I try to write as fast as I can to bypass the censoring filter of my mind, but I cannot bypass my feelings, they are the at the bottom of my being shouting at me. They are there and they are asking me to express them. It passes, the struggle. They passes, the feelings, but they still want to be heard, they still want to be shouted, so here I am asking what seems to be a simple question but, if you stare at it long it, it actually reveals itself to be a window into the abyss of another words: how am I?
How am I, you ask? I am rushed, by my own being. I am rushed because I see people showcasing their triumphs, celebrating their achievements and the culminations that they set forth. But what’s behind those posts, what’s behind those pictures? How do I feel when I see someone celebrating and achieving? How do I really feel? I feel, mmh, excluded. I feel their celebration wants to say something like: “hey, look at me, yes at me, at me here, I have done something great, I have done something noteworthy, give me your attention, give me your respect, give me your awe”. I feel this so strongly when I look at LinkedIn. I know that other people may not have this intention at all. Most of the time people post things for very particular and practical reasons, they want someone to know that they have done X or they want to get feedback from their customers or they want to keep trying things and sticking their neck out in search for meaningful connections, sales and follow ups.
But still, I see all these people posting and I think it reveals something about me. It reveals an itch that have. My itch has nothing to do with them or with their post, but seeing them triggers something, it awakens a feeling, it awakens something that wants to be shouted. What is that, you ask? That is the flimsy little trust I have in myself. The voice the shouts is the voices that says: “I want to trust you more! I want to trust the world more! Give me that trust. Give me that momentum. Give me that confidence”. In the posts and the picture of others I see that trust, I see that confidence, and I crave it. Even if I know it may not be there, even if I know that i may be pretended, I crave it. I want it. Give me that trust. Give me that confidence.
So why don’t I have the trust? Why don’t I have the confidence? Well, one reason why I think it may be the case is because earning my trust it not at all easy. At the bottom of my being there are many parts and emotions and some of them are quite difficult to deal with. There is one part that grow up rather spoiled, in a word that was booming, in a family that was booming, with a booming bank account so that this part believes it is a prince. It wants great things. It wants impactful projects. I want flashy. I wants it all. It thinks of itself as the hero and is only waiting for its epic moment. You can see, probably better than me, how hard it can be to earn the trust of such a part. How can I demonstrably show this part that I am capable of meetings its desires when its desires are so grandiose and feeling. Also, paradoxically, this creates a trust-diminishing vicious circle because my executive function, the part in change of addressing these needs and satisfying them, doesn’t trust the needs of this prince-like part in the first place. It knows they are demanding and it has a hard time trusting that they are genuinely achievable requests.
I don’t want to rush into actions and solutions, but maybe I could.

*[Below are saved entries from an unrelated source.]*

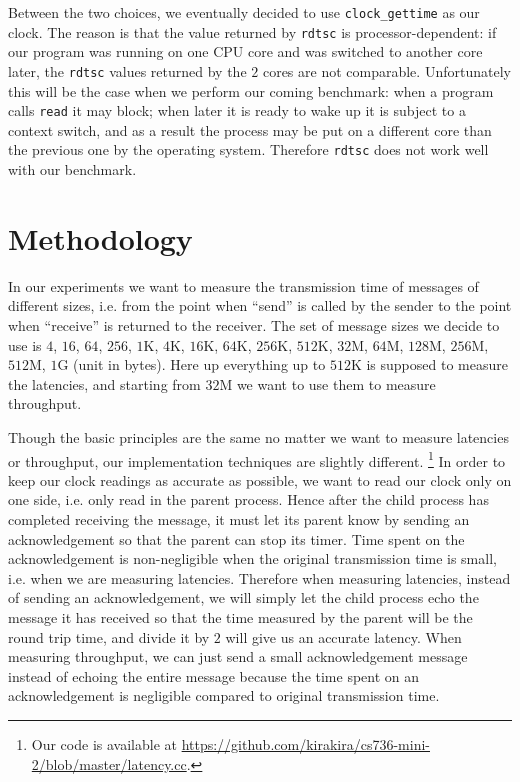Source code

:\documentclass{article}
\begin{document}
Between the two choices, we eventually decided to use \texttt{clock\_gettime} as our clock.
The reason is that the value returned by \texttt{rdtsc} is processor-dependent: if our program was running on one CPU core and was switched to another core later, the \texttt{rdtsc} values returned by the $2$ cores are not comparable.
Unfortunately this will be the case when we perform our coming benchmark: when a program calls \texttt{read} it may block; when later it is ready to wake up it is subject to a context switch, and as a result the process may be put on a different core than the previous one by the operating system.
Therefore \texttt{rdtsc} does not work well with our benchmark.

\section{Methodology}
\label{sec:method}
In our experiments we want to measure the transmission time of messages of different sizes, i.e. from the point when ``send'' is called by the sender to the point when ``receive'' is returned to the receiver.
The set of message sizes we decide to use is $4$, $16$, $64$, $256$, $1$K, $4$K, $16$K, $64$K, $256$K, $512$K, $32$M, $64$M, $128$M, $256$M, $512$M, $1$G (unit in bytes).
Here up everything up to $512$K is supposed to measure the latencies, and starting from $32$M we want to use them to measure throughput.

Though the basic principles are the same no matter we want to measure latencies or throughput, our implementation techniques are slightly different.
\footnote{Our code is available at \url{https://github.com/kirakira/cs736-mini-2/blob/master/latency.cc}.}
In order to keep our clock readings as accurate as possible, we want to read our clock only on one side, i.e. only read in the parent process.
Hence after the child process has completed receiving the message, it must let its parent know by sending an acknowledgement so that the parent can stop its timer.
Time spent on the acknowledgement is non-negligible when the original transmission time is small, i.e. when we are measuring latencies.
Therefore when measuring latencies, instead of sending an acknowledgement, we will simply let the child process echo the message it has received so that the time measured by the parent will be the round trip time, and divide it by $2$ will give us an accurate latency.
When measuring throughput, we can just send a small acknowledgement message instead of echoing the entire message because the time spent on an acknowledgement is negligible compared to original transmission time.
\end{document}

I could tell this part that it is okay for it to be a prince but that there are substantial limits to what we can achieve and that we would all feel better if we collaborated and found a way to trust each other, no matter the differences and the difficulties between one another. I could tell this part that it is totally okay of him to be wanting things and imagining the impossible, but it may be more empowering for everyone here if he celebrated and cheered up achieving the impossible in our little garden, in our day to day. He can be a prince of my desk. He can be a prince of my house. A prince of a great piece of code. A prince of a great post. A prince that owns the little actions. A price that has interiorised that big is the brother of chance, and small is the necessary step. A price that cherishes that small necessary step and leaves big to the chance, to the Chaos. That’s the prince we want to reign in this house. A prince that trusts, support and cherish its courts because it has kept delivering despite of its limits.